Work task
From the data below, set down exactly the lines between the one holding "- **Complex UI" and the one holding "Integration**: Clean, well-structured", inclusive, and no others.

Items listed in a dataset
= Beginning of Section =
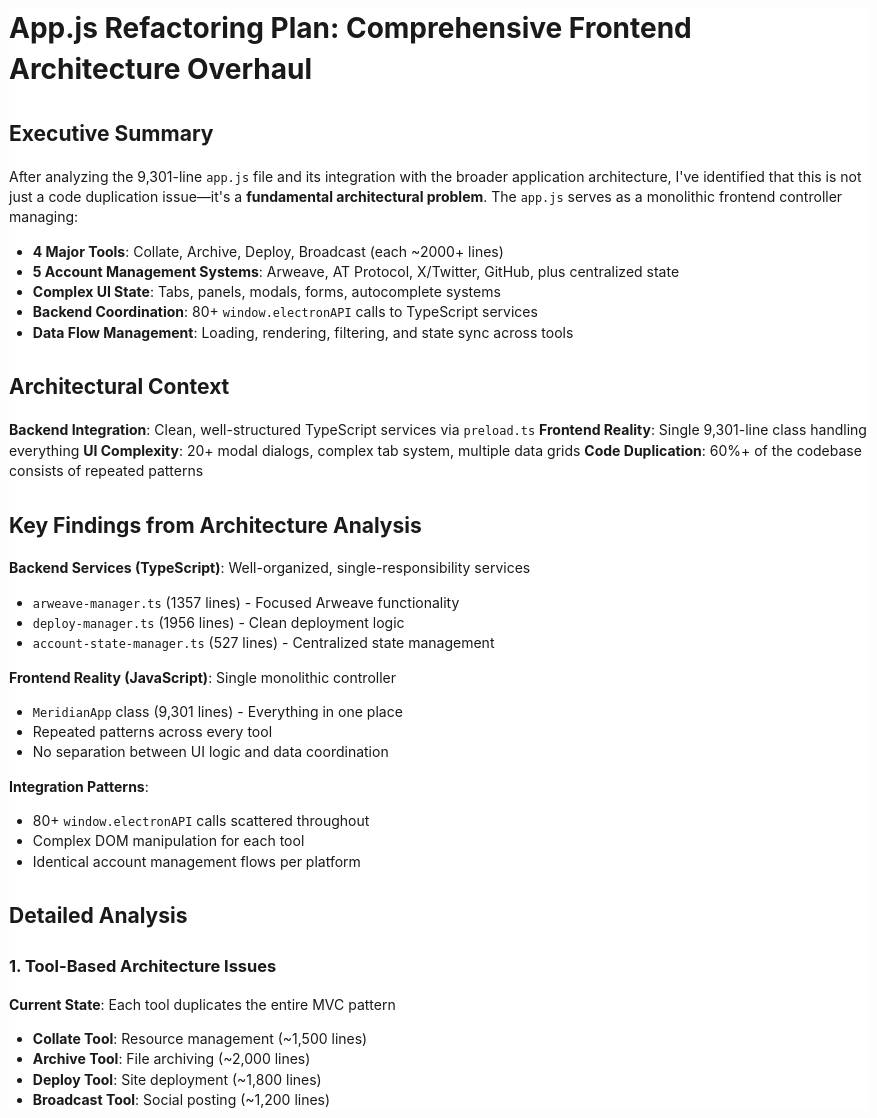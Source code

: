 # App.js Refactoring Plan: Comprehensive Frontend Architecture Overhaul

## Executive Summary

After analyzing the 9,301-line `app.js` file and its integration with the broader application architecture, I've identified that this is not just a code duplication issue—it's a **fundamental architectural problem**. The `app.js` serves as a monolithic frontend controller managing:

- **4 Major Tools**: Collate, Archive, Deploy, Broadcast (each ~2000+ lines)
- **5 Account Management Systems**: Arweave, AT Protocol, X/Twitter, GitHub, plus centralized state
- **Complex UI State**: Tabs, panels, modals, forms, autocomplete systems
- **Backend Coordination**: 80+ `window.electronAPI` calls to TypeScript services
- **Data Flow Management**: Loading, rendering, filtering, and state sync across tools

## Architectural Context

**Backend Integration**: Clean, well-structured TypeScript services via `preload.ts`
**Frontend Reality**: Single 9,301-line class handling everything
**UI Complexity**: 20+ modal dialogs, complex tab system, multiple data grids
**Code Duplication**: 60%+ of the codebase consists of repeated patterns

## Key Findings from Architecture Analysis

**Backend Services (TypeScript)**: Well-organized, single-responsibility services

- `arweave-manager.ts` (1357 lines) - Focused Arweave functionality
- `deploy-manager.ts` (1956 lines) - Clean deployment logic
- `account-state-manager.ts` (527 lines) - Centralized state management

**Frontend Reality (JavaScript)**: Single monolithic controller

- `MeridianApp` class (9,301 lines) - Everything in one place
- Repeated patterns across every tool
- No separation between UI logic and data coordination

**Integration Patterns**:

- 80+ `window.electronAPI` calls scattered throughout
- Complex DOM manipulation for each tool
- Identical account management flows per platform

## Detailed Analysis

### 1. Tool-Based Architecture Issues

**Current State**: Each tool duplicates the entire MVC pattern

- **Collate Tool**: Resource management (~1,500 lines)
- **Archive Tool**: File archiving (~2,000 lines)
- **Deploy Tool**: Site deployment (~1,800 lines)
- **Broadcast Tool**: Social posting (~1,200 lines)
= End of Section =
Written answer
- **Complex UI State**: Tabs, panels, modals, forms, autocomplete systems
- **Backend Coordination**: 80+ `window.electronAPI` calls to TypeScript services
- **Data Flow Management**: Loading, rendering, filtering, and state sync across tools

## Architectural Context

**Backend Integration**: Clean, well-structured TypeScript services via `preload.ts`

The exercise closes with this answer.